■ **Dataset content**
-------

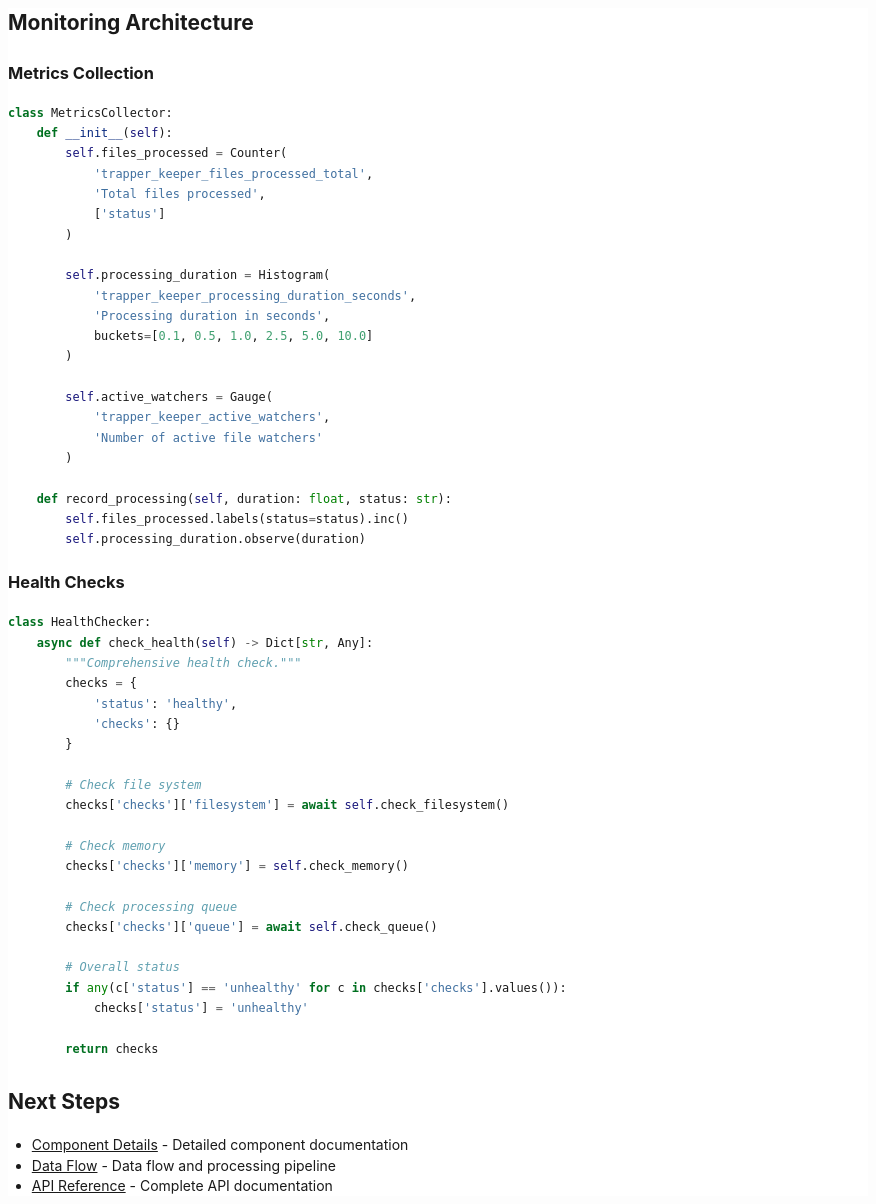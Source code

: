 ## Monitoring Architecture

### Metrics Collection

```python
class MetricsCollector:
    def __init__(self):
        self.files_processed = Counter(
            'trapper_keeper_files_processed_total',
            'Total files processed',
            ['status']
        )
        
        self.processing_duration = Histogram(
            'trapper_keeper_processing_duration_seconds',
            'Processing duration in seconds',
            buckets=[0.1, 0.5, 1.0, 2.5, 5.0, 10.0]
        )
        
        self.active_watchers = Gauge(
            'trapper_keeper_active_watchers',
            'Number of active file watchers'
        )
    
    def record_processing(self, duration: float, status: str):
        self.files_processed.labels(status=status).inc()
        self.processing_duration.observe(duration)
```

### Health Checks

```python
class HealthChecker:
    async def check_health(self) -> Dict[str, Any]:
        """Comprehensive health check."""
        checks = {
            'status': 'healthy',
            'checks': {}
        }
        
        # Check file system
        checks['checks']['filesystem'] = await self.check_filesystem()
        
        # Check memory
        checks['checks']['memory'] = self.check_memory()
        
        # Check processing queue
        checks['checks']['queue'] = await self.check_queue()
        
        # Overall status
        if any(c['status'] == 'unhealthy' for c in checks['checks'].values()):
            checks['status'] = 'unhealthy'
        
        return checks
```

## Next Steps

- [Component Details](./components.md) - Detailed component documentation
- [Data Flow](./data-flow.md) - Data flow and processing pipeline
- [API Reference](../api-reference.md) - Complete API documentation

-------

■ **Work required**
Using the data above, copy each line that contains "queue".

■ **Answer for this exercise**
        # Check processing queue
        checks['checks']['queue'] = await self.check_queue()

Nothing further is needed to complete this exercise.